HOW TO COMPLETE THIS TASK:
In the data below, find the line containing "Gemini API (用於圖像辨識與營養分析)"; reproduce that line and all subsequent lines exactly, and nothing else.

━━ INPUT DATA

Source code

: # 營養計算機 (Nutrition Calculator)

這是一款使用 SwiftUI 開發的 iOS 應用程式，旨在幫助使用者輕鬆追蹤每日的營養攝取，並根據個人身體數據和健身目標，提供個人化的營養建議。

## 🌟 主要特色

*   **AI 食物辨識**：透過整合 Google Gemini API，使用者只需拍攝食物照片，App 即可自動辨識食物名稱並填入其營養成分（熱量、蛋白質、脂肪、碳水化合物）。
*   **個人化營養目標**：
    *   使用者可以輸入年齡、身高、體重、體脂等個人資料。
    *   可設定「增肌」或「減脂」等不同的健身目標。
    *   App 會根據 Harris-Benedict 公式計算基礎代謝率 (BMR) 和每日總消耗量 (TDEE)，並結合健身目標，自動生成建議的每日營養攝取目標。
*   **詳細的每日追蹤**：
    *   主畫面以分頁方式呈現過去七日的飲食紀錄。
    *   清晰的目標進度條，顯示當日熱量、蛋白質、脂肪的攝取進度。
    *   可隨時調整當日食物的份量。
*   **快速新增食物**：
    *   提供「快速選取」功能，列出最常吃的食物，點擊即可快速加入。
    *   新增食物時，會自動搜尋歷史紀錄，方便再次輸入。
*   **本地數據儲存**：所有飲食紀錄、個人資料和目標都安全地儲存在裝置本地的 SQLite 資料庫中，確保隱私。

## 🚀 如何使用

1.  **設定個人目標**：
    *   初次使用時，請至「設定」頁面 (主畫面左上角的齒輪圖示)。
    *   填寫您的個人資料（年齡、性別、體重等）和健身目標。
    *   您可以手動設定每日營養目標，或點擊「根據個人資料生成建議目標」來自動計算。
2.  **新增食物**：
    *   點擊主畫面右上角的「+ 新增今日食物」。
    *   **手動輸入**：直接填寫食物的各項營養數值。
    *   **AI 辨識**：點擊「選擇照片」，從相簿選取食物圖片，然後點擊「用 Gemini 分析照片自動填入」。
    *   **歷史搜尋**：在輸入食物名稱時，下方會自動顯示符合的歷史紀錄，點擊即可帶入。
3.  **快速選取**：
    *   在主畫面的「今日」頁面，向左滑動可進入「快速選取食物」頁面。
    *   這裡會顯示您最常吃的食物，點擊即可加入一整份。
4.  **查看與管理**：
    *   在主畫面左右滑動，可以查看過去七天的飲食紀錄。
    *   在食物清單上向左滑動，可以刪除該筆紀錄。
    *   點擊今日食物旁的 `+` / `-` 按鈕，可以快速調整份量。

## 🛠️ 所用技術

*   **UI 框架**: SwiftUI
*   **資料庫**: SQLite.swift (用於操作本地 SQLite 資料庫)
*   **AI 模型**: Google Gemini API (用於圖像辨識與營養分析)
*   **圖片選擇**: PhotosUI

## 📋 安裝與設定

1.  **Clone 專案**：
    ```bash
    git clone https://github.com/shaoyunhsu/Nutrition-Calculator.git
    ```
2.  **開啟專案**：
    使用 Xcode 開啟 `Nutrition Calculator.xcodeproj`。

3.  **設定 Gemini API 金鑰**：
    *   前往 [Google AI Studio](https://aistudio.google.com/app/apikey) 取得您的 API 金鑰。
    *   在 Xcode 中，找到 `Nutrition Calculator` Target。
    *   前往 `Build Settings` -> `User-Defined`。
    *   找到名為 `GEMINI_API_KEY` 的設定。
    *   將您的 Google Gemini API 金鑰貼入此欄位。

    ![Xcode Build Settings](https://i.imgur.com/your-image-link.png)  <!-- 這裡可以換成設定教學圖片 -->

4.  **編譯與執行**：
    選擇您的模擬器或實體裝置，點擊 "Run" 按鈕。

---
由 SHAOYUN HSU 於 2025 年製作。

━━━━

ANSWER BOX:
*   **AI 模型**: Google Gemini API (用於圖像辨識與營養分析)
*   **圖片選擇**: PhotosUI

## 📋 安裝與設定

1.  **Clone 專案**：
    ```bash
    git clone https://github.com/shaoyunhsu/Nutrition-Calculator.git
    ```
2.  **開啟專案**：
    使用 Xcode 開啟 `Nutrition Calculator.xcodeproj`。

3.  **設定 Gemini API 金鑰**：
    *   前往 [Google AI Studio](https://aistudio.google.com/app/apikey) 取得您的 API 金鑰。
    *   在 Xcode 中，找到 `Nutrition Calculator` Target。
    *   前往 `Build Settings` -> `User-Defined`。
    *   找到名為 `GEMINI_API_KEY` 的設定。
    *   將您的 Google Gemini API 金鑰貼入此欄位。

    ![Xcode Build Settings](https://i.imgur.com/your-image-link.png)  <!-- 這裡可以換成設定教學圖片 -->

4.  **編譯與執行**：
    選擇您的模擬器或實體裝置，點擊 "Run" 按鈕。

---
由 SHAOYUN HSU 於 2025 年製作。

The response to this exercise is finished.